**Saved data entries**.
....

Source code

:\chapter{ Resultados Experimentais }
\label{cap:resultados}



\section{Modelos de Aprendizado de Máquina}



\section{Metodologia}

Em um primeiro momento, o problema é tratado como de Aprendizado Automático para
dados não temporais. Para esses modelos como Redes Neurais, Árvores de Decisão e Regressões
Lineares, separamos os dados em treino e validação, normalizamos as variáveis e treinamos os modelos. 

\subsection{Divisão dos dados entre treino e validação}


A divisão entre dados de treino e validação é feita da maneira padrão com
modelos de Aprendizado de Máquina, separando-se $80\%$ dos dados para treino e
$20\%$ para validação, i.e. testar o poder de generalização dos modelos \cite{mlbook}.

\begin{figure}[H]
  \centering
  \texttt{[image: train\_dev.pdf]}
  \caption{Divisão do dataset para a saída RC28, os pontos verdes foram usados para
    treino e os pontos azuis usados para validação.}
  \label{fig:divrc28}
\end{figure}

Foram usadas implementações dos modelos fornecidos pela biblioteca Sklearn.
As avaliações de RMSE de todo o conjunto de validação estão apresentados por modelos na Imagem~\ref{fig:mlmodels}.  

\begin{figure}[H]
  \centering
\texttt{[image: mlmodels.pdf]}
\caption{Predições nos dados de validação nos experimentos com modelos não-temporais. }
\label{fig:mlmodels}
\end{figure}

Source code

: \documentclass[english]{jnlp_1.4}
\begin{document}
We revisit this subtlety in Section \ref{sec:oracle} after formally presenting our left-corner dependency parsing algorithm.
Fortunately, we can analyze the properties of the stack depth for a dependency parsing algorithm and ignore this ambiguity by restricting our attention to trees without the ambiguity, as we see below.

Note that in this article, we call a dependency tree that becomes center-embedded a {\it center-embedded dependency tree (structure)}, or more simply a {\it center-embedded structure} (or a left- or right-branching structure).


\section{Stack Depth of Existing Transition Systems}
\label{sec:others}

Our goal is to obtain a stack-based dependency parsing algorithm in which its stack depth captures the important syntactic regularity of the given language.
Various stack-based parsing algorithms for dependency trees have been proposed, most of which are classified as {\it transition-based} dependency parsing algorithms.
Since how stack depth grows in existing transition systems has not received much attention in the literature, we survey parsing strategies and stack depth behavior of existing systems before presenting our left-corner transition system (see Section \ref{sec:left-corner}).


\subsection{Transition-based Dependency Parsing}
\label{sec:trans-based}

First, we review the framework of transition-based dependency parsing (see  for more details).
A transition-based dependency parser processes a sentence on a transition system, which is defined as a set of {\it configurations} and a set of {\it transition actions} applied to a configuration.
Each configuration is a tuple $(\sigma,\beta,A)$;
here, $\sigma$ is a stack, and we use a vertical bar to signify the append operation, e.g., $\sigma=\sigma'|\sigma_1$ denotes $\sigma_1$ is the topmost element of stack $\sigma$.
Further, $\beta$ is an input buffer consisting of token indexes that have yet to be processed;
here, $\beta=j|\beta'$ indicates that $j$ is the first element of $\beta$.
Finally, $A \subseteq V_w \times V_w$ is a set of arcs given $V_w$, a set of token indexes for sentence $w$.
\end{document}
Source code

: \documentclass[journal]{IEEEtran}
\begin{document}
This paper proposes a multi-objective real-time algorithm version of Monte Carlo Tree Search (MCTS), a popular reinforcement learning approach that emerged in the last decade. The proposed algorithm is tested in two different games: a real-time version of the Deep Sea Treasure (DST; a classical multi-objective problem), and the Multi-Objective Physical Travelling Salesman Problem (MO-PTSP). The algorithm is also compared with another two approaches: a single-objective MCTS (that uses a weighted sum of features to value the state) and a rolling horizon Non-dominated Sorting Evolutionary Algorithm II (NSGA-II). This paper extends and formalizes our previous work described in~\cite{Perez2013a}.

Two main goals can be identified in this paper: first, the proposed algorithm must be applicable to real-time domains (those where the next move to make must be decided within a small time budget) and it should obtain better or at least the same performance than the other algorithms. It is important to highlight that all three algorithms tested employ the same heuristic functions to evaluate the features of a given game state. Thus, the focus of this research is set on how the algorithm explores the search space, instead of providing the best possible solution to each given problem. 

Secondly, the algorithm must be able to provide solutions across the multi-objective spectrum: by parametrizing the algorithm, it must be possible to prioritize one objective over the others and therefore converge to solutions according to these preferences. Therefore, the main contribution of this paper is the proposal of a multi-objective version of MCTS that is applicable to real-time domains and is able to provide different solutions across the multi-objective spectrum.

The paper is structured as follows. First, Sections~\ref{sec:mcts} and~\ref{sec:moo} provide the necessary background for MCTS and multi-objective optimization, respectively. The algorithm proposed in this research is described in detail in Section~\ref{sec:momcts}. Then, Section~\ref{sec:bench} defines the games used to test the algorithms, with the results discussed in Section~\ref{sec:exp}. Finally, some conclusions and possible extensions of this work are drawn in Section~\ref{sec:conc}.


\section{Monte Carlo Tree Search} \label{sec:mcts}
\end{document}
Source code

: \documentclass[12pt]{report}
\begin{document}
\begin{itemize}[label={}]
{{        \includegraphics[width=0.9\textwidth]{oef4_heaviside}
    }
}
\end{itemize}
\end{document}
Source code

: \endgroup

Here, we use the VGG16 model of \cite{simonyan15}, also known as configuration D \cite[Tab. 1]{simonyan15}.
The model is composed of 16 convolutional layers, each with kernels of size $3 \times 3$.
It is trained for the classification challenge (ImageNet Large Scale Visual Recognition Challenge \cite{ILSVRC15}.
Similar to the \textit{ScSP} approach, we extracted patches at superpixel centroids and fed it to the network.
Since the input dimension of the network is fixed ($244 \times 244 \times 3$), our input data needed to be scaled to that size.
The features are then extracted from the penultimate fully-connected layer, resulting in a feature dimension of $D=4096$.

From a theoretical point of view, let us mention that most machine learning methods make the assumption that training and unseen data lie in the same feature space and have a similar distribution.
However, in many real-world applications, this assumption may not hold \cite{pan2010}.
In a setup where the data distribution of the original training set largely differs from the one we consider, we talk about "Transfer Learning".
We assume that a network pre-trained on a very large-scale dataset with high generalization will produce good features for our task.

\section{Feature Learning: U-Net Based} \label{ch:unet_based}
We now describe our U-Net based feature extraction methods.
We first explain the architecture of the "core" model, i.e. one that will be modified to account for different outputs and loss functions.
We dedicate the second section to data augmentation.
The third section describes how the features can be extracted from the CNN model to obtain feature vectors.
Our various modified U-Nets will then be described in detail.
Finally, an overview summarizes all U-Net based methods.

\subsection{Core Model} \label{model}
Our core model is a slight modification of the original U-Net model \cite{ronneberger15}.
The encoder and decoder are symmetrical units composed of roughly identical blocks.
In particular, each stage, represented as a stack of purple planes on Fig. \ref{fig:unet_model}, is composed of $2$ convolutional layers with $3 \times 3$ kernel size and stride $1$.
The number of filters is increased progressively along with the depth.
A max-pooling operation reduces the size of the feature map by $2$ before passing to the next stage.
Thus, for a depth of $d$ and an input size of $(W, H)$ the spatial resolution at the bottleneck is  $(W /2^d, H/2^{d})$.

....

**Work item**.
From the first line of the data above to the line holding "We revisit this", reproduce each line exactly; emit no other lines.

**Reply**.
Source code

:\chapter{ Resultados Experimentais }
\label{cap:resultados}



\section{Modelos de Aprendizado de Máquina}



\section{Metodologia}

Em um primeiro momento, o problema é tratado como de Aprendizado Automático para
dados não temporais. Para esses modelos como Redes Neurais, Árvores de Decisão e Regressões
Lineares, separamos os dados em treino e validação, normalizamos as variáveis e treinamos os modelos. 

\subsection{Divisão dos dados entre treino e validação}


A divisão entre dados de treino e validação é feita da maneira padrão com
modelos de Aprendizado de Máquina, separando-se $80\%$ dos dados para treino e
$20\%$ para validação, i.e. testar o poder de generalização dos modelos \cite{mlbook}.

\begin{figure}[H]
  \centering
  \texttt{[image: train\_dev.pdf]}
  \caption{Divisão do dataset para a saída RC28, os pontos verdes foram usados para
    treino e os pontos azuis usados para validação.}
  \label{fig:divrc28}
\end{figure}

Foram usadas implementações dos modelos fornecidos pela biblioteca Sklearn.
As avaliações de RMSE de todo o conjunto de validação estão apresentados por modelos na Imagem~\ref{fig:mlmodels}.  

\begin{figure}[H]
  \centering
\texttt{[image: mlmodels.pdf]}
\caption{Predições nos dados de validação nos experimentos com modelos não-temporais. }
\label{fig:mlmodels}
\end{figure}

Source code

: \documentclass[english]{jnlp_1.4}
\begin{document}
We revisit this subtlety in Section \ref{sec:oracle} after formally presenting our left-corner dependency parsing algorithm.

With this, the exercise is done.